### ASSIGNMENT
Your task is to copy each line of the material that holds the word "Quick".

----------------

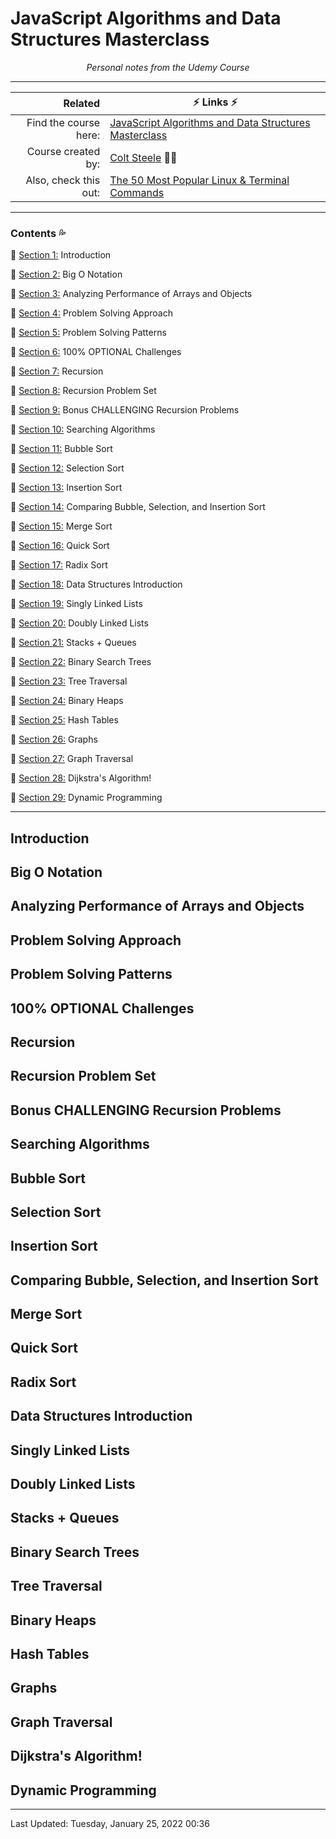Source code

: # JavaScript Algorithms and Data Structures Masterclass #

<center><em>Personal notes from the Udemy Course</em></center>

---

<!-- Table Start -->

|Related| ⚡ Links ⚡|
|-:	|---	|
|Find the course here:   	|[JavaScript Algorithms and Data Structures Masterclass](https://www.udemy.com/course/js-algorithms-and-data-structures-masterclass/)|
|Course created by:   	|[Colt Steele](https://www.youtube.com/c/ColtSteeleCode) 👨‍💻|
|Also, check this out:   	|[The 50 Most Popular Linux & Terminal Commands](https://youtu.be/ZtqBQ68cfJc)|

<!-- Table End -->

---

### Contents 💦 ###

🔹 [Section 1:](#1) Introduction

🔹 [Section 2:](#2) Big O Notation

🔹 [Section 3:](#3) Analyzing Performance of Arrays and Objects

🔹 [Section 4:](#4) Problem Solving Approach

🔹 [Section 5:](#5) Problem Solving Patterns

🔹 [Section 6:](#6) 100% OPTIONAL Challenges

🔹 [Section 7:](#7) Recursion

🔹 [Section 8:](#8) Recursion Problem Set

🔹 [Section 9:](#9) Bonus CHALLENGING Recursion Problems

🔹 [Section 10:](#10) Searching Algorithms

🔹 [Section 11:](#11) Bubble Sort

🔹 [Section 12:](#12) Selection Sort

🔹 [Section 13:](#13) Insertion Sort

🔹 [Section 14:](#14) Comparing Bubble, Selection, and Insertion Sort

🔹 [Section 15:](#15) Merge Sort

🔹 [Section 16:](#16) Quick Sort

🔹 [Section 17:](#17) Radix Sort

🔹 [Section 18:](#18) Data Structures Introduction

🔹 [Section 19:](#19) Singly Linked Lists

🔹 [Section 20:](#20) Doubly Linked Lists

🔹 [Section 21:](#21) Stacks + Queues

🔹 [Section 22:](#22) Binary Search Trees

🔹 [Section 23:](#23) Tree Traversal

🔹 [Section 24:](#24) Binary Heaps

🔹 [Section 25:](#25) Hash Tables

🔹 [Section 26:](#26) Graphs

🔹 [Section 27:](#27) Graph Traversal

🔹 [Section 28:](#28) Dijkstra's Algorithm!

🔹 [Section 29:](#29) Dynamic Programming

---

## Introduction <a name="1"></a>

## Big O Notation <a name="2"></a>

## Analyzing Performance of Arrays and Objects <a name="3"></a>

## Problem Solving Approach <a name="4"></a>

## Problem Solving Patterns <a name="5"></a>

## 100% OPTIONAL Challenges <a name="6"></a>

## Recursion <a name="7"></a>

## Recursion Problem Set <a name="8"></a>

## Bonus CHALLENGING Recursion Problems <a name="9"></a>

## Searching Algorithms <a name="10"></a>

## Bubble Sort <a name="11"></a>

## Selection Sort <a name="12"></a>

## Insertion Sort <a name="13"></a>

## Comparing Bubble, Selection, and Insertion Sort <a name="14"></a>

## Merge Sort <a name="15"></a>

## Quick Sort <a name="16"></a>

## Radix Sort <a name="17"></a>

## Data Structures Introduction <a name="18"></a>

## Singly Linked Lists <a name="19"></a>

## Doubly Linked Lists <a name="20"></a>

## Stacks + Queues <a name="21"></a>

## Binary Search Trees <a name="22"></a>

## Tree Traversal <a name="23"></a>

## Binary Heaps <a name="24"></a>

## Hash Tables <a name="25"></a>

## Graphs <a name="26"></a>

## Graph Traversal <a name="27"></a>

## Dijkstra's Algorithm! <a name="28"></a>

## Dynamic Programming <a name="29"></a>

---
Last Updated:  Tuesday, January 25, 2022 00:36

----------------

### EXERCISE RESULT
🔹 [Section 16:](#16) Quick Sort
## Quick Sort <a name="16"></a>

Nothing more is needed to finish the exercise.